The popular apologia that not all Igbos are criminally-minded is true but must we always be on the defensive in the courts of public opinion and perception? In spite of our famed sense of industry, creativity and persevering spirit, why must we allow ourselves to be perceived as the black sheep of Nigeria? In my cross-cultural interactions, I have heard people from other tribes say that it would be easier for a camel to pass through the eye of a needle than for an Igbo man or woman to rule Nigeria. Though everyone is entitled to his/her opinion, we allowed the wrong things to be associated with us because we have perennially refused to take systemic actions against the wrong perception other regions of Nigeria have about us. Unfortunately, this skewed perception has followed us to America, Europe and Asia.
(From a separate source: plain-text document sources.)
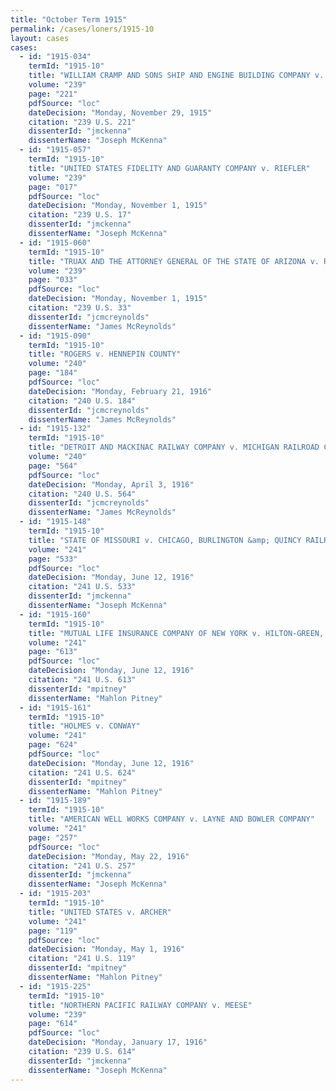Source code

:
 ```yaml
---
title: "October Term 1915"
permalink: /cases/loners/1915-10
layout: cases
cases:
  - id: "1915-034"
    termId: "1915-10"
    title: "WILLIAM CRAMP AND SONS SHIP AND ENGINE BUILDING COMPANY v. UNITED STATES"
    volume: "239"
    page: "221"
    pdfSource: "loc"
    dateDecision: "Monday, November 29, 1915"
    citation: "239 U.S. 221"
    dissenterId: "jmckenna"
    dissenterName: "Joseph McKenna"
  - id: "1915-057"
    termId: "1915-10"
    title: "UNITED STATES FIDELITY AND GUARANTY COMPANY v. RIEFLER"
    volume: "239"
    page: "017"
    pdfSource: "loc"
    dateDecision: "Monday, November 1, 1915"
    citation: "239 U.S. 17"
    dissenterId: "jmckenna"
    dissenterName: "Joseph McKenna"
  - id: "1915-060"
    termId: "1915-10"
    title: "TRUAX AND THE ATTORNEY GENERAL OF THE STATE OF ARIZONA v. RAICH"
    volume: "239"
    page: "033"
    pdfSource: "loc"
    dateDecision: "Monday, November 1, 1915"
    citation: "239 U.S. 33"
    dissenterId: "jcmcreynolds"
    dissenterName: "James McReynolds"
  - id: "1915-090"
    termId: "1915-10"
    title: "ROGERS v. HENNEPIN COUNTY"
    volume: "240"
    page: "184"
    pdfSource: "loc"
    dateDecision: "Monday, February 21, 1916"
    citation: "240 U.S. 184"
    dissenterId: "jcmcreynolds"
    dissenterName: "James McReynolds"
  - id: "1915-132"
    termId: "1915-10"
    title: "DETROIT AND MACKINAC RAILWAY COMPANY v. MICHIGAN RAILROAD COMMISSION AND FLETCHER PAPER COMPANY"
    volume: "240"
    page: "564"
    pdfSource: "loc"
    dateDecision: "Monday, April 3, 1916"
    citation: "240 U.S. 564"
    dissenterId: "jcmcreynolds"
    dissenterName: "James McReynolds"
  - id: "1915-148"
    termId: "1915-10"
    title: "STATE OF MISSOURI v. CHICAGO, BURLINGTON &amp; QUINCY RAILROAD COMPANY"
    volume: "241"
    page: "533"
    pdfSource: "loc"
    dateDecision: "Monday, June 12, 1916"
    citation: "241 U.S. 533"
    dissenterId: "jmckenna"
    dissenterName: "Joseph McKenna"
  - id: "1915-160"
    termId: "1915-10"
    title: "MUTUAL LIFE INSURANCE COMPANY OF NEW YORK v. HILTON-GREEN, EXECUTORS OF WIGGINS"
    volume: "241"
    page: "613"
    pdfSource: "loc"
    dateDecision: "Monday, June 12, 1916"
    citation: "241 U.S. 613"
    dissenterId: "mpitney"
    dissenterName: "Mahlon Pitney"
  - id: "1915-161"
    termId: "1915-10"
    title: "HOLMES v. CONWAY"
    volume: "241"
    page: "624"
    pdfSource: "loc"
    dateDecision: "Monday, June 12, 1916"
    citation: "241 U.S. 624"
    dissenterId: "mpitney"
    dissenterName: "Mahlon Pitney"
  - id: "1915-189"
    termId: "1915-10"
    title: "AMERICAN WELL WORKS COMPANY v. LAYNE AND BOWLER COMPANY"
    volume: "241"
    page: "257"
    pdfSource: "loc"
    dateDecision: "Monday, May 22, 1916"
    citation: "241 U.S. 257"
    dissenterId: "jmckenna"
    dissenterName: "Joseph McKenna"
  - id: "1915-203"
    termId: "1915-10"
    title: "UNITED STATES v. ARCHER"
    volume: "241"
    page: "119"
    pdfSource: "loc"
    dateDecision: "Monday, May 1, 1916"
    citation: "241 U.S. 119"
    dissenterId: "mpitney"
    dissenterName: "Mahlon Pitney"
  - id: "1915-225"
    termId: "1915-10"
    title: "NORTHERN PACIFIC RAILWAY COMPANY v. MEESE"
    volume: "239"
    page: "614"
    pdfSource: "loc"
    dateDecision: "Monday, January 17, 1916"
    citation: "239 U.S. 614"
    dissenterId: "jmckenna"
    dissenterName: "Joseph McKenna"
---
```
I have always believed that Ndigbo can change the world with our ingenious spirit, yet we seem to have fallen into an eternal slumber of self-delusion, thinking that attaining greatness starts and ends with talent alone. We have not placed the right premium on attitude. We must collectively change our attitude to money and material wealth. We must not allow our egalitarian nature erode our duty of respect to the elderly.

The humble office I occupy today is the brainchild of our amiable governor, engineer David Umahi whose ultimate goal is to reorient all Ebonyi indigenes, especially youths. He has vowed to emancipate NdiEbonyi from all sorts of physical and mental slavery. This is why he is paying very serious attention to the Attitudinal Change concept. Before now, our youths were largely known for selling garri, rice and beans and for hawking goods in traffic across many states of the federation. That downgrading reputation is slowly but steadily being erased with the efforts of my humble office towards changing the warped mindset of our youths. We are making great progress in this regard and governor David Umahi who doubles as the Chairman of the Southeast Governors’ Forum has been playing a very supportive role. I call on all Southeast governors to emulate him by making the concept of Attitudinal Change an integral aspect of their governments. With the spate of negative perception the world has about the Igbos, we must do a lot to prove them wrong.

We should encourage a new generation of the Chinua Achebes, Philip Emeagwalis, Emeka Anyaokwus, Flora Nwapas, of this world. That is one of the very good ways we can shed the burdensome weight of negativity which had manacled our forward movement as a people brain and brawn.

Ray Nkama is Special Assistant to Ebonyi State Governor on Attitudinal Change and writes from Abakaliki.